How can business support be tailored to rural areas?

What should business support look like for rural enterprises in the North East and how should it be targeted?, writes Jonathan Kimmitt, Professor of Entrepreneurship, Durham University Business School. The North East has reached a critical stage with how it provides small business support in rural areas. Centralised support may not always adequately reflect local qualities and needs of small businesses, whilst other forms of support may be under threat altogether.

Understanding rural enterprise dynamics

Our analysis of typical enterprise policy and support highlights that most support for small and new businesses tends to focus on promoting radical innovations, using high-tech with an emphasis towards high growth and rapid scaling. On the one hand, this may be relevant to a handful of businesses in rural areas, but such policies tend not to reflect local realities particularly well. On the other hand, local funders, officials, advisors, and other intermediaries may have a better understanding of these local realities but the systematic drivers of the rural support ecosystem are not well understood.

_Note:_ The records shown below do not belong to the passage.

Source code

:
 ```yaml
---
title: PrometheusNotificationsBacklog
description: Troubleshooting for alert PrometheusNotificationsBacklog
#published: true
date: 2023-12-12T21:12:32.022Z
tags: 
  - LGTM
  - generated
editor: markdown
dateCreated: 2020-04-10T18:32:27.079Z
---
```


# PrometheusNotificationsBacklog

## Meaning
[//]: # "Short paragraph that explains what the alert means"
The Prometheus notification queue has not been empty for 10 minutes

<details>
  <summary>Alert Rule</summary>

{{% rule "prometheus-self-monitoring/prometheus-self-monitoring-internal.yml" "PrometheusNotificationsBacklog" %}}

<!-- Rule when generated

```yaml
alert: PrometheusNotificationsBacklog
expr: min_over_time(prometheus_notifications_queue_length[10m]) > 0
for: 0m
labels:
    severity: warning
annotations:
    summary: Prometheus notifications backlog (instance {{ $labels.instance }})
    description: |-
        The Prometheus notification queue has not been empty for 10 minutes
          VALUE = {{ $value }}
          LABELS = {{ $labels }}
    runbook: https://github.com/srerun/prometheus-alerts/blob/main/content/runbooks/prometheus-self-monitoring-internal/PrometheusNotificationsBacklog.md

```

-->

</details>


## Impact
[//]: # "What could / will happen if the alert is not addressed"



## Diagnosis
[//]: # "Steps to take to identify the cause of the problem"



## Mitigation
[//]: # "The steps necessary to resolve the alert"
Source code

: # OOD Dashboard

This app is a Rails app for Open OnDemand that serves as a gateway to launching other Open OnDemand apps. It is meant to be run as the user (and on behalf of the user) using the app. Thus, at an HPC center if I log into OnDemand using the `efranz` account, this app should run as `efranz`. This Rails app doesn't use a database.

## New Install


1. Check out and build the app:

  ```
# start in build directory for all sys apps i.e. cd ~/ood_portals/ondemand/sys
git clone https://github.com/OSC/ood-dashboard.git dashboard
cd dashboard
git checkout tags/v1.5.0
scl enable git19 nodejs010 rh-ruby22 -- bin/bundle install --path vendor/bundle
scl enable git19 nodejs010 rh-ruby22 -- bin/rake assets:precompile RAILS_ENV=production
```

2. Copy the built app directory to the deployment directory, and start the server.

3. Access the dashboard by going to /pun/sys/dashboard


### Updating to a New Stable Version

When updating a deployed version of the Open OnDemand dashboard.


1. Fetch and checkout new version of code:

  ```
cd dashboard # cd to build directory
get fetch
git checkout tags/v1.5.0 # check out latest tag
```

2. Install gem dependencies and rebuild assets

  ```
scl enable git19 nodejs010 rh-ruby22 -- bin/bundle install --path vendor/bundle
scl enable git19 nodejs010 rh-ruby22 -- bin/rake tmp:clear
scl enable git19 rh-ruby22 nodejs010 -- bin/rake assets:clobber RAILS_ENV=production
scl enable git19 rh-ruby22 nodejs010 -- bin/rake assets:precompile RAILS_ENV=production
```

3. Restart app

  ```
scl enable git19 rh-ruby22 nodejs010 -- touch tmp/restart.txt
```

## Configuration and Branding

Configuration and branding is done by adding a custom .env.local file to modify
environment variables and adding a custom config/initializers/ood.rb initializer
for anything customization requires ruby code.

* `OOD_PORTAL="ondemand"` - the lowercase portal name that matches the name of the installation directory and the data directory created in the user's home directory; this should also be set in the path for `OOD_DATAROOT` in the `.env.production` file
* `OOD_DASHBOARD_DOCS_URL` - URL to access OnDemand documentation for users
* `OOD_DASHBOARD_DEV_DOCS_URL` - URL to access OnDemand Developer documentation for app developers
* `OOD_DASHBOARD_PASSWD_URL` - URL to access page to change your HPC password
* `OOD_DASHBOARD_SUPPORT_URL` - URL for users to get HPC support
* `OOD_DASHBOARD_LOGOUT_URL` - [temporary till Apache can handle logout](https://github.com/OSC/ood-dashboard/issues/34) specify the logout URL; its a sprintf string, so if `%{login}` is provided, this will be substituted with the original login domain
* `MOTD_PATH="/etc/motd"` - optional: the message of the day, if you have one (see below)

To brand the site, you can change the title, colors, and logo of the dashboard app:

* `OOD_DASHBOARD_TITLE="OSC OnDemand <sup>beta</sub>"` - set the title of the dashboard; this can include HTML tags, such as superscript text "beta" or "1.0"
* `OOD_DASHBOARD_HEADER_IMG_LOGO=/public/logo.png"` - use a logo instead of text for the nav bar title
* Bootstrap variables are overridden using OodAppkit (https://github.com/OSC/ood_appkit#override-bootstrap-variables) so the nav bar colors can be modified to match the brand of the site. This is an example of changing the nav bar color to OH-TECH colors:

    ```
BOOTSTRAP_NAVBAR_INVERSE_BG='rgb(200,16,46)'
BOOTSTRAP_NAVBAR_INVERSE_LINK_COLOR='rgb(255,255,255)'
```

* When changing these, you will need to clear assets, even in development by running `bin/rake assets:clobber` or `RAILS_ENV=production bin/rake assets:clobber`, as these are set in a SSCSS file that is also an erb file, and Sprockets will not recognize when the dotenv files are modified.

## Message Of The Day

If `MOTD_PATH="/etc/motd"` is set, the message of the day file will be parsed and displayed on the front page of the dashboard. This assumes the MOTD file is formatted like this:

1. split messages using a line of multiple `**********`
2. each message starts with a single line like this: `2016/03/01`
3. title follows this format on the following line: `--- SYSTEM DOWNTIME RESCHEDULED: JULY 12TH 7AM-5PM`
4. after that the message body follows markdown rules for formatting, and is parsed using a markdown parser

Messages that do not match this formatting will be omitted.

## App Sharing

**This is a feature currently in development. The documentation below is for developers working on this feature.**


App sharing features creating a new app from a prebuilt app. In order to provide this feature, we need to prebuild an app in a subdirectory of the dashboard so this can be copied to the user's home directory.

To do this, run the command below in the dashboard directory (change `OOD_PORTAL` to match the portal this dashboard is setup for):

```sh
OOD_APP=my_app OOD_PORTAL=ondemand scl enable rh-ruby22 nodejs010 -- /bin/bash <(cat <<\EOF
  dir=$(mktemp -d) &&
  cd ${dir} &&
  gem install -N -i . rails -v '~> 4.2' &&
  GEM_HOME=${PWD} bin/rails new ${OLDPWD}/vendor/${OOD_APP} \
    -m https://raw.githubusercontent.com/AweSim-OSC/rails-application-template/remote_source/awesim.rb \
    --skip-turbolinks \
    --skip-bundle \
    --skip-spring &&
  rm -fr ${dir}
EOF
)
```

One of seven projects funded by the National Innovation Centre for Rural Enterprise (NICRE), the primary objective of this research is to provide relevant tools to help better understand rural enterprise dynamics in their specific local area. Our project is relevant for anyone involved in supporting rural enterprises such as policymakers, local authorities and agencies, grant funders, investors, business advisors, training organisations and other local intermediary organisations.

Background research

The project is underpinned by prior published research from the project team. We will share our experiences of developing this research in thriving rural areas in Chile.

Through a series of interviews (see below), the project will adapt the “Rural Entrepreneurship Framework for Local Economic and Communal Thriving” (REFLECT) framework specifically to a North East and UK context.

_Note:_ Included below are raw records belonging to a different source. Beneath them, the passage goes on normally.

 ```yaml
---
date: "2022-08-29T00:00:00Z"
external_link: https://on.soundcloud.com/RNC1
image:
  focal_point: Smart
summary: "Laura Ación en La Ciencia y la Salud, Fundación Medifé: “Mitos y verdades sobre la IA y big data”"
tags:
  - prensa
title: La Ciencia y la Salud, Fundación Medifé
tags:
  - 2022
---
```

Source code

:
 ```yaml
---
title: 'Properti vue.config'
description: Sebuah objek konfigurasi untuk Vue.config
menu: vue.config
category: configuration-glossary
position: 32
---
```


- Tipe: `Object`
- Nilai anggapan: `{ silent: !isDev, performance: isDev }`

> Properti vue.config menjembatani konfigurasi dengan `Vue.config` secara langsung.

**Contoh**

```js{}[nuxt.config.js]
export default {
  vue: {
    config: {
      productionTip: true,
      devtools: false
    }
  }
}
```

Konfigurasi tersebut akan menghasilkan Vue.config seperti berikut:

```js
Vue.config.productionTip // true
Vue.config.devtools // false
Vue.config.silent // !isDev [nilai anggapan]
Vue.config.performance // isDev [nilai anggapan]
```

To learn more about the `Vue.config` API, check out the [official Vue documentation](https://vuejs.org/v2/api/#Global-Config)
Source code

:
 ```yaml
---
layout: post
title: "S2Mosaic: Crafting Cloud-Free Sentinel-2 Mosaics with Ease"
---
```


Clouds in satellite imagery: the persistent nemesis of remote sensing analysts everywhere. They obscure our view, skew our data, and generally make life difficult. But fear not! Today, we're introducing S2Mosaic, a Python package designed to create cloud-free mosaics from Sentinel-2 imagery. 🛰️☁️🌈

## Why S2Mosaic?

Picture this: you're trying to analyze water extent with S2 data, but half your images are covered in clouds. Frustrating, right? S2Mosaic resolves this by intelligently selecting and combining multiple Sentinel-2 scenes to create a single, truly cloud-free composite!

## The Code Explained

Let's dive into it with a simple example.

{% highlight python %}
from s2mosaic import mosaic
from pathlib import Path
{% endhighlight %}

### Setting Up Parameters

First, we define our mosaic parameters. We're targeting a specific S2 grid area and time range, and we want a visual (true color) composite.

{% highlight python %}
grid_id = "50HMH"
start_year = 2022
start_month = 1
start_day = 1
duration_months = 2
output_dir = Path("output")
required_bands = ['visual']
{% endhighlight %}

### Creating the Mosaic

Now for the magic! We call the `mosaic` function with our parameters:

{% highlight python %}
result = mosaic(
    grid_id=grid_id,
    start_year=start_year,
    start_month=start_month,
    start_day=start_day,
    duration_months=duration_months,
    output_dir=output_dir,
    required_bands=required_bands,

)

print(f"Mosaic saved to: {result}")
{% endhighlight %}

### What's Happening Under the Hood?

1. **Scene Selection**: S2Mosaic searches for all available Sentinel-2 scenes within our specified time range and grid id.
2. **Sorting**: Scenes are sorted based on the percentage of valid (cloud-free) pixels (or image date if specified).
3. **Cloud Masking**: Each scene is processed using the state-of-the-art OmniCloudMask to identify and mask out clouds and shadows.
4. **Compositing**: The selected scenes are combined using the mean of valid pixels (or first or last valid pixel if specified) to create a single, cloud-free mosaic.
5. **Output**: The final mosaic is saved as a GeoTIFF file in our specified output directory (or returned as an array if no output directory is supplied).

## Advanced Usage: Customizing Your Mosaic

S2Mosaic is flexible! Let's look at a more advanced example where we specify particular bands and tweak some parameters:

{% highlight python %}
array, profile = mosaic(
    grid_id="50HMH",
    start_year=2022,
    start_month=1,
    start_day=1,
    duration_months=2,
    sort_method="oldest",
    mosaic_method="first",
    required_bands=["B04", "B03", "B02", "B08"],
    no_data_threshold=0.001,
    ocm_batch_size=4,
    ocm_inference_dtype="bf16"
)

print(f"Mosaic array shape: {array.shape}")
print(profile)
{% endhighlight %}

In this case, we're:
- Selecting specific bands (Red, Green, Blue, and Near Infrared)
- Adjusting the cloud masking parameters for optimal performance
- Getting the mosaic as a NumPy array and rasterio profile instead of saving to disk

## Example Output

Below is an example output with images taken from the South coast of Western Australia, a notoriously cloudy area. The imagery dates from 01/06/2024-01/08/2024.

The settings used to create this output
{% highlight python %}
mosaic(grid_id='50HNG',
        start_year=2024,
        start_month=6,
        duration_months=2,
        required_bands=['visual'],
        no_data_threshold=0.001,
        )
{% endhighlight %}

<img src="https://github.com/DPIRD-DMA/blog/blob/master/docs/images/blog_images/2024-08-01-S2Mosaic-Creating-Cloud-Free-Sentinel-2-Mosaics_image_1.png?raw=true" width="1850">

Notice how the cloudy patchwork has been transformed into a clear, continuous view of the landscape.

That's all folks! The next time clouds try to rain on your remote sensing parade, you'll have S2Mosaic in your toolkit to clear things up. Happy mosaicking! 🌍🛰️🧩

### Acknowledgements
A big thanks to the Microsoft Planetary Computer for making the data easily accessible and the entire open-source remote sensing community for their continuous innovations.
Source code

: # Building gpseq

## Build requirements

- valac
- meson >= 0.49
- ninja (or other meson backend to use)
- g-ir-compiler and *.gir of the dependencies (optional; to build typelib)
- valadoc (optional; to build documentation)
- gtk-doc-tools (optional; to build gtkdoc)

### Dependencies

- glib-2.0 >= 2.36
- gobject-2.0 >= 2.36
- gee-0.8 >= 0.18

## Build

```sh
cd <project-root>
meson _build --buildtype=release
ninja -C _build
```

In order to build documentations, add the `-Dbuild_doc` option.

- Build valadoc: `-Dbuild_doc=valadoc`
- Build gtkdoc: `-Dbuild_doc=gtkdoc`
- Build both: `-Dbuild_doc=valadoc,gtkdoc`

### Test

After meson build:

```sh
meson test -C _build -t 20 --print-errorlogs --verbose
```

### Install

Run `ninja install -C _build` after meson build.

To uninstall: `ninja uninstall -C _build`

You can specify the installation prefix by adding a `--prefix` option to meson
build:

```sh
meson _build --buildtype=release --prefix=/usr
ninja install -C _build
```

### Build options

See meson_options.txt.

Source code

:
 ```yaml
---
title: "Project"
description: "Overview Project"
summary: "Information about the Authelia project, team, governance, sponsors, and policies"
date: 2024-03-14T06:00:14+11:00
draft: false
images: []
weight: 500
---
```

The previously developed framework is made up of four key drivers of thriving rural enterprise contexts and 11 underpinning dimensions.

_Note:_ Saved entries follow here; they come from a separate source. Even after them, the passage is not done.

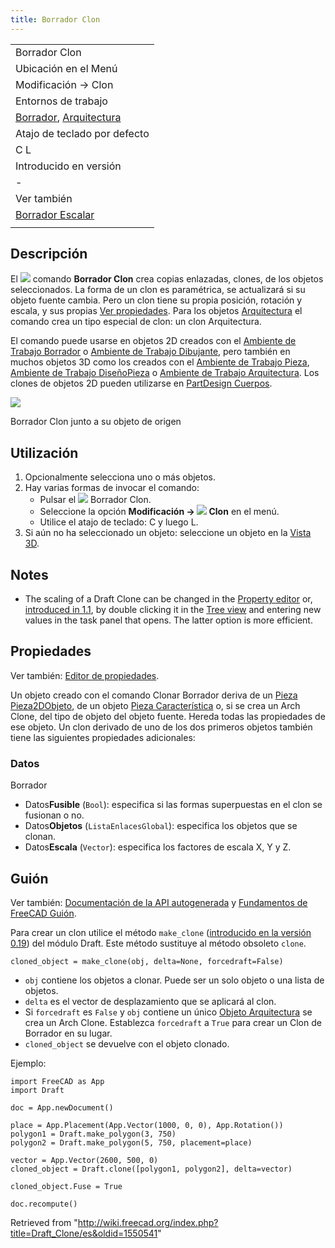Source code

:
 ```yaml
---
title: Borrador Clon
---
```

|  |
| --- |
| Borrador Clon |
| Ubicación en el Menú |
| Modificación → Clon |
| Entornos de trabajo |
| [Borrador](/Draft_Workbench/es "Draft Workbench/es"), [Arquitectura](/Arch_Workbench/es "Arch Workbench/es") |
| Atajo de teclado por defecto |
| C L |
| Introducido en versión |
| - |
| Ver también |
| [Borrador Escalar](/Draft_Scale/es "Draft Scale/es") |
|  |

## Descripción

El ![](/images/Draft_Clone.svg) comando **Borrador Clon** crea copias enlazadas, clones, de los objetos seleccionados. La forma de un clon es paramétrica, se actualizará si su objeto fuente cambia. Pero un clon tiene su propia posición, rotación y escala, y sus propias [Ver propiedades](/Property_editor/es "Property editor/es"). Para los objetos [Arquitectura](/Arch_Workbench/es "Arch Workbench/es") el comando crea un tipo especial de clon: un clon Arquitectura.

El comando puede usarse en objetos 2D creados con el [Ambiente de Trabajo Borrador](/Draft_Workbench/es "Draft Workbench/es") o [Ambiente de Trabajo Dibujante](/Sketcher_Workbench/es "Sketcher Workbench/es"), pero también en muchos objetos 3D como los creados con el [Ambiente de Trabajo Pieza](/Part_Workbench/es "Part Workbench/es"), [Ambiente de Trabajo DiseñoPieza](/PartDesign_Workbench/es "PartDesign Workbench/es") o [Ambiente de Trabajo Arquitectura](/Arch_Workbench/es "Arch Workbench/es"). Los clones de objetos 2D pueden utilizarse en [PartDesign Cuerpos](/PartDesign_Body/es "PartDesign Body/es").

![](/images/Draft_Clone_example.jpg)

Borrador Clon junto a su objeto de origen

## Utilización

1. Opcionalmente selecciona uno o más objetos.
2. Hay varias formas de invocar el comando:
   * Pulsar el ![](/images/Draft_Clone.svg) Borrador Clon.
   * Seleccione la opción **Modificación → ![](/images/Draft_Clone.svg) Clon** en el menú.
   * Utilice el atajo de teclado: C y luego L.
3. Si aún no ha seleccionado un objeto: seleccione un objeto en la [Vista 3D](/3D_view/es "3D view/es").

## Notes

* The scaling of a Draft Clone can be changed in the [Property editor](/Property_editor "Property editor") or, [introduced in 1.1](/Release_notes_1.1 "Release notes 1.1"), by double clicking it in the [Tree view](/Tree_view "Tree view") and entering new values in the task panel that opens. The latter option is more efficient.

## Propiedades

Ver también: [Editor de propiedades](/Property_editor/es "Property editor/es").

Un objeto creado con el comando Clonar Borrador deriva de un [Pieza Pieza2DObjeto](/index.php?title=Part_Part2DObject/es&action=edit&redlink=1 "Part Part2DObject/es (page does not exist)"), de un objeto [Pieza Característica](/index.php?title=Part_Feature/es&action=edit&redlink=1 "Part Feature/es (page does not exist)") o, si se crea un Arch Clone, del tipo de objeto del objeto fuente. Hereda todas las propiedades de ese objeto. Un clon derivado de uno de los dos primeros objetos también tiene las siguientes propiedades adicionales:

### Datos

Borrador

* Datos**Fusible** (`Bool`): especifica si las formas superpuestas en el clon se fusionan o no.
* Datos**Objetos** (`ListaEnlacesGlobal`): especifica los objetos que se clonan.
* Datos**Escala** (`Vector`): especifica los factores de escala X, Y y Z.

## Guión

Ver también: [Documentación de la API autogenerada](https://freecad.github.io/SourceDoc/) y [Fundamentos de FreeCAD Guión](/FreeCAD_Scripting_Basics/es "FreeCAD Scripting Basics/es").

Para crear un clon utilice el método `make_clone` ([introducido en la versión 0.19](/Release_notes_0.19/es "Release notes 0.19/es")) del módulo Draft. Este método sustituye al método obsoleto `clone`.

```
cloned_object = make_clone(obj, delta=None, forcedraft=False)

```

* `obj` contiene los objetos a clonar. Puede ser un solo objeto o una lista de objetos.
* `delta` es el vector de desplazamiento que se aplicará al clon.
* Si `forcedraft` es `False` y `obj` contiene un único [Objeto Arquitectura](/Arch_Workbench/es "Arch Workbench/es") se crea un Arch Clone. Establezca `forcedraft` a `True` para crear un Clon de Borrador en su lugar.
* `cloned_object` se devuelve con el objeto clonado.

Ejemplo:

```
import FreeCAD as App
import Draft

doc = App.newDocument()

place = App.Placement(App.Vector(1000, 0, 0), App.Rotation())
polygon1 = Draft.make_polygon(3, 750)
polygon2 = Draft.make_polygon(5, 750, placement=place)

vector = App.Vector(2600, 500, 0)
cloned_object = Draft.clone([polygon1, polygon2], delta=vector)

cloned_object.Fuse = True

doc.recompute()

```

Retrieved from "<http://wiki.freecad.org/index.php?title=Draft_Clone/es&oldid=1550541>"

  1. Rural entrepreneurial dynamics refer to the presence of localised support, place-sensitive trading, and the presence of collaborative spaces.
  2. Entrepreneurial sense of rurality refers to place-sensitive products being embedded in culture and the territory.
  3. Entrepreneurial rural locale indicates the informal rules, shared beliefs that facilitate the development of the area.
  4. Finally, biophysical place of rural entrepreneurship refers to the role of rural natural capital and built assets as enablers of rural enterprise areas.

Our approach involves a solution-oriented research process through which our basic initial discoveries can be developed in a way that policymakers and other support organisations can make use of it to transform their practice.

Next steps – interviews

Those involved in supporting rural enterprises are encouraged to share their views in an interview with the project team to help understand the key drivers of thriving rural contexts for small businesses. Participants will receive a short brief with some questions before hand. This information will then be used to develop a refined version of the framework which will subsequently be developed into an interactive online tool for free widespread use. Participants will be invited to attend an event at the end and their contributions will be recognised in the final version of the research report.